## GOAL OF THE EXERCISE:
Tally the lines below that contain "проекты". The number is the whole answer.

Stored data
* * *

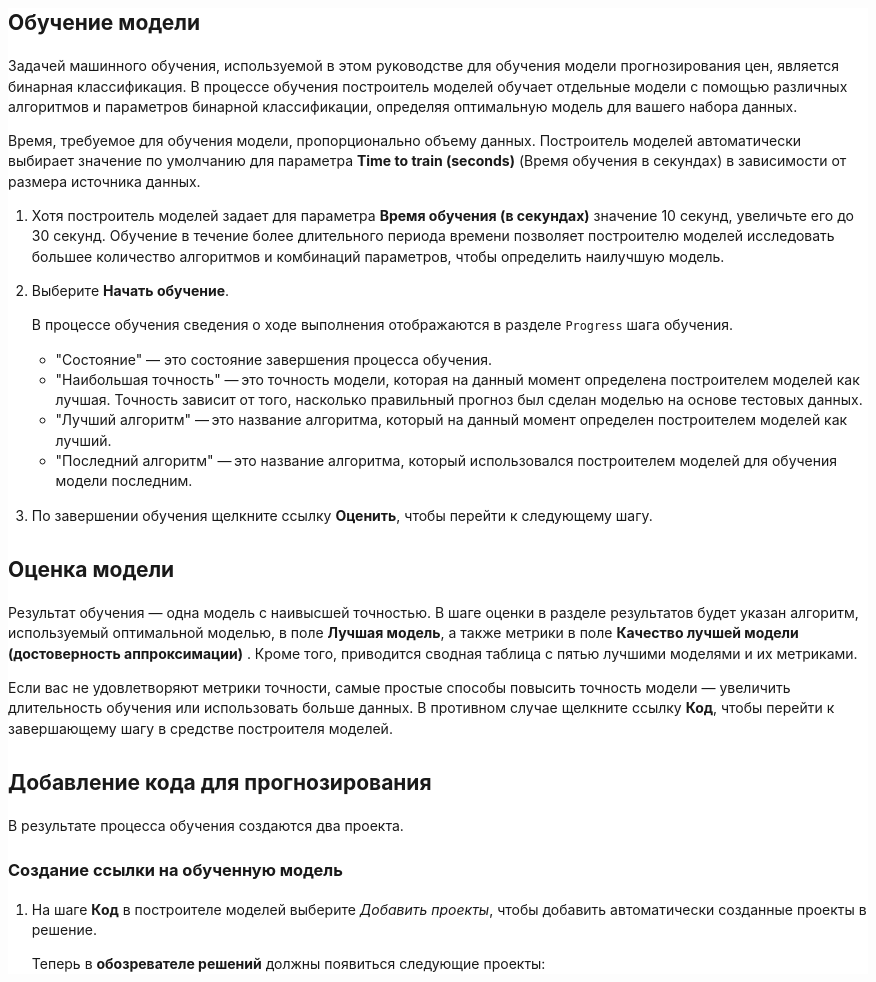 ## <a name="train-the-model"></a>Обучение модели

Задачей машинного обучения, используемой в этом руководстве для обучения модели прогнозирования цен, является бинарная классификация. В процессе обучения построитель моделей обучает отдельные модели с помощью различных алгоритмов и параметров бинарной классификации, определяя оптимальную модель для вашего набора данных.

Время, требуемое для обучения модели, пропорционально объему данных. Построитель моделей автоматически выбирает значение по умолчанию для параметра **Time to train (seconds)** (Время обучения в секундах) в зависимости от размера источника данных. 

1. Хотя построитель моделей задает для параметра **Время обучения (в секундах)** значение 10 секунд, увеличьте его до 30 секунд. Обучение в течение более длительного периода времени позволяет построителю моделей исследовать большее количество алгоритмов и комбинаций параметров, чтобы определить наилучшую модель.
1. Выберите **Начать обучение**.

    В процессе обучения сведения о ходе выполнения отображаются в разделе `Progress` шага обучения.

    - "Состояние" — это состояние завершения процесса обучения.
    - "Наибольшая точность" — это точность модели, которая на данный момент определена построителем моделей как лучшая. Точность зависит от того, насколько правильный прогноз был сделан моделью на основе тестовых данных.
    - "Лучший алгоритм" — это название алгоритма, который на данный момент определен построителем моделей как лучший.
    - "Последний алгоритм" — это название алгоритма, который использовался построителем моделей для обучения модели последним.

1. По завершении обучения щелкните ссылку **Оценить**, чтобы перейти к следующему шагу.

## <a name="evaluate-the-model"></a>Оценка модели

Результат обучения — одна модель с наивысшей точностью. В шаге оценки в разделе результатов будет указан алгоритм, используемый оптимальной моделью, в поле **Лучшая модель**, а также метрики в поле **Качество лучшей модели (достоверность аппроксимации)** . Кроме того, приводится сводная таблица с пятью лучшими моделями и их метриками.

Если вас не удовлетворяют метрики точности, самые простые способы повысить точность модели — увеличить длительность обучения или использовать больше данных. В противном случае щелкните ссылку **Код**, чтобы перейти к завершающему шагу в средстве построителя моделей.

## <a name="add-the-code-to-make-predictions"></a>Добавление кода для прогнозирования

В результате процесса обучения создаются два проекта.

### <a name="reference-the-trained-model"></a>Создание ссылки на обученную модель

1. На шаге **Код** в построителе моделей выберите *Добавить проекты*, чтобы добавить автоматически созданные проекты в решение.

    Теперь в **обозревателе решений** должны появиться следующие проекты:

* * *

## ANSWER TO THE PROBLEM:
2